Starting at the line that contains "3) Canonicalization (publish)", quote each line exactly through the last line of the entries, both included.

===

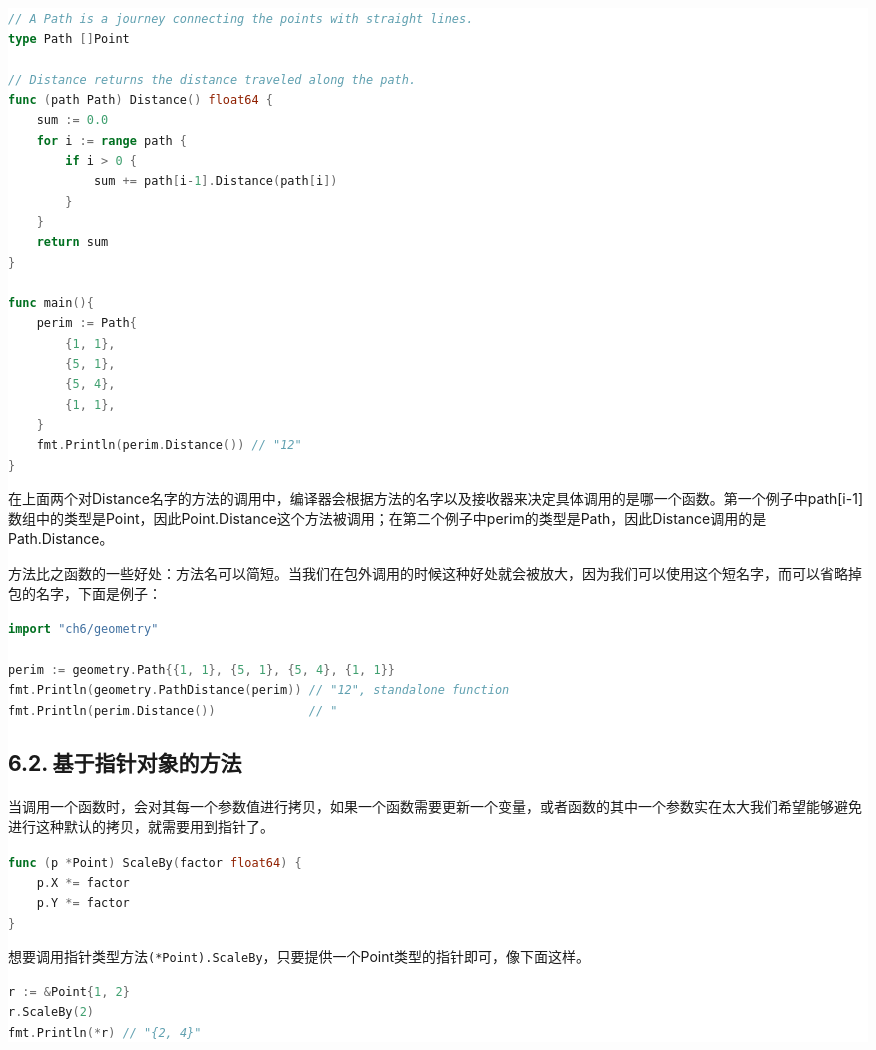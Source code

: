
 ```go
// A Path is a journey connecting the points with straight lines.
type Path []Point

// Distance returns the distance traveled along the path.
func (path Path) Distance() float64 {
	sum := 0.0
	for i := range path {
		if i > 0 {
			sum += path[i-1].Distance(path[i])
		}
	}
	return sum
}

func main(){
    perim := Path{
		{1, 1},
		{5, 1},
		{5, 4},
		{1, 1},
	}
	fmt.Println(perim.Distance()) // "12"
}
```



在上面两个对Distance名字的方法的调用中，编译器会根据方法的名字以及接收器来决定具体调用的是哪一个函数。第一个例子中path[i-1]数组中的类型是Point，因此Point.Distance这个方法被调用；在第二个例子中perim的类型是Path，因此Distance调用的是Path.Distance。

方法比之函数的一些好处：方法名可以简短。当我们在包外调用的时候这种好处就会被放大，因为我们可以使用这个短名字，而可以省略掉包的名字，下面是例子：

```Go
import "ch6/geometry"

perim := geometry.Path{{1, 1}, {5, 1}, {5, 4}, {1, 1}}
fmt.Println(geometry.PathDistance(perim)) // "12", standalone function
fmt.Println(perim.Distance())             // "
```

## 6.2. 基于指针对象的方法

当调用一个函数时，会对其每一个参数值进行拷贝，如果一个函数需要更新一个变量，或者函数的其中一个参数实在太大我们希望能够避免进行这种默认的拷贝，就需要用到指针了。

```go
func (p *Point) ScaleBy(factor float64) {
    p.X *= factor
    p.Y *= factor
}

```

想要调用指针类型方法`(*Point).ScaleBy`，只要提供一个Point类型的指针即可，像下面这样。

```go
r := &Point{1, 2}
r.ScaleBy(2)
fmt.Println(*r) // "{2, 4}"
```
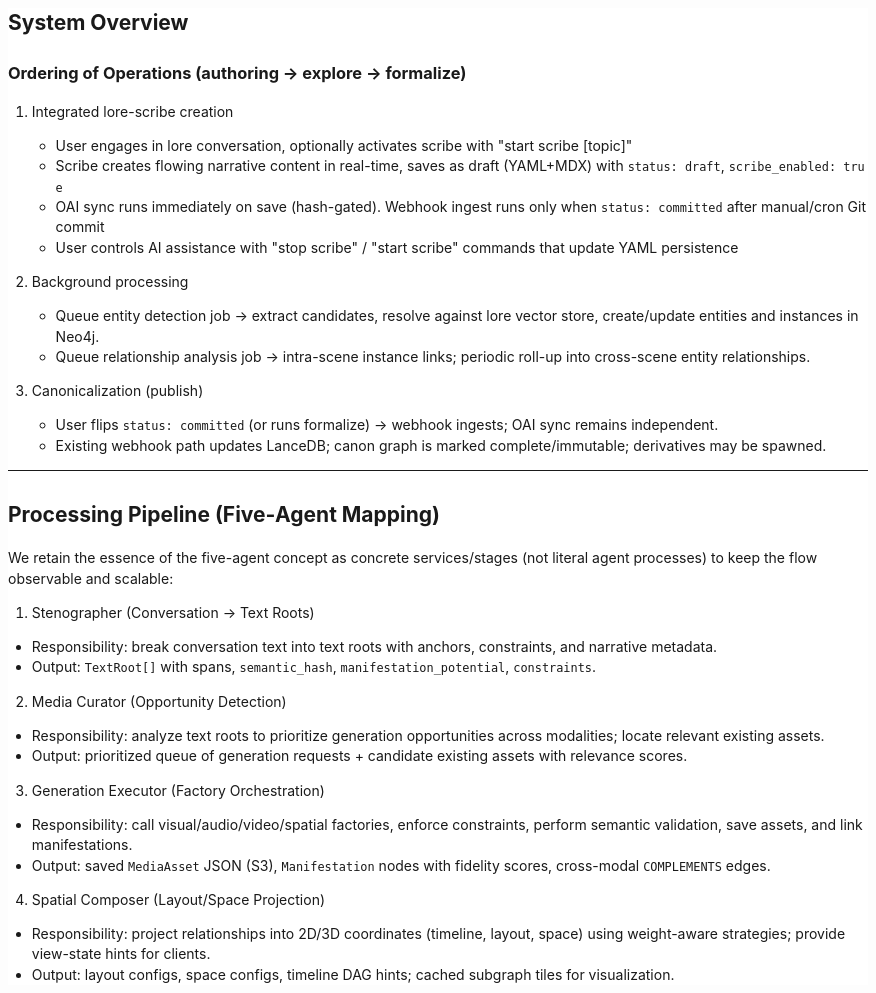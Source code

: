 
## System Overview

### Ordering of Operations (authoring → explore → formalize)
1) Integrated lore-scribe creation
   - User engages in lore conversation, optionally activates scribe with "start scribe [topic]"
   - Scribe creates flowing narrative content in real-time, saves as draft (YAML+MDX) with `status: draft`, `scribe_enabled: true`
   - OAI sync runs immediately on save (hash-gated). Webhook ingest runs only when `status: committed` after manual/cron Git commit
   - User controls AI assistance with "stop scribe" / "start scribe" commands that update YAML persistence

2) Background processing
   - Queue entity detection job → extract candidates, resolve against lore vector store, create/update entities and instances in Neo4j.
   - Queue relationship analysis job → intra-scene instance links; periodic roll-up into cross-scene entity relationships.

3) Canonicalization (publish)
   - User flips `status: committed` (or runs formalize) → webhook ingests; OAI sync remains independent.
   - Existing webhook path updates LanceDB; canon graph is marked complete/immutable; derivatives may be spawned.

---

## Processing Pipeline (Five‑Agent Mapping)

We retain the essence of the five-agent concept as concrete services/stages (not literal agent processes) to keep the flow observable and scalable:

1) Stenographer (Conversation → Text Roots)
- Responsibility: break conversation text into text roots with anchors, constraints, and narrative metadata.
- Output: `TextRoot[]` with spans, `semantic_hash`, `manifestation_potential`, `constraints`.

2) Media Curator (Opportunity Detection)
- Responsibility: analyze text roots to prioritize generation opportunities across modalities; locate relevant existing assets.
- Output: prioritized queue of generation requests + candidate existing assets with relevance scores.

3) Generation Executor (Factory Orchestration)
- Responsibility: call visual/audio/video/spatial factories, enforce constraints, perform semantic validation, save assets, and link manifestations.
- Output: saved `MediaAsset` JSON (S3), `Manifestation` nodes with fidelity scores, cross-modal `COMPLEMENTS` edges.

4) Spatial Composer (Layout/Space Projection)
- Responsibility: project relationships into 2D/3D coordinates (timeline, layout, space) using weight-aware strategies; provide view-state hints for clients.
- Output: layout configs, space configs, timeline DAG hints; cached subgraph tiles for visualization.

===

#### [Answer to this task]
3) Canonicalization (publish)
   - User flips `status: committed` (or runs formalize) → webhook ingests; OAI sync remains independent.
   - Existing webhook path updates LanceDB; canon graph is marked complete/immutable; derivatives may be spawned.

---

## Processing Pipeline (Five‑Agent Mapping)

We retain the essence of the five-agent concept as concrete services/stages (not literal agent processes) to keep the flow observable and scalable:

1) Stenographer (Conversation → Text Roots)
- Responsibility: break conversation text into text roots with anchors, constraints, and narrative metadata.
- Output: `TextRoot[]` with spans, `semantic_hash`, `manifestation_potential`, `constraints`.

2) Media Curator (Opportunity Detection)
- Responsibility: analyze text roots to prioritize generation opportunities across modalities; locate relevant existing assets.
- Output: prioritized queue of generation requests + candidate existing assets with relevance scores.

3) Generation Executor (Factory Orchestration)
- Responsibility: call visual/audio/video/spatial factories, enforce constraints, perform semantic validation, save assets, and link manifestations.
- Output: saved `MediaAsset` JSON (S3), `Manifestation` nodes with fidelity scores, cross-modal `COMPLEMENTS` edges.

4) Spatial Composer (Layout/Space Projection)
- Responsibility: project relationships into 2D/3D coordinates (timeline, layout, space) using weight-aware strategies; provide view-state hints for clients.
- Output: layout configs, space configs, timeline DAG hints; cached subgraph tiles for visualization.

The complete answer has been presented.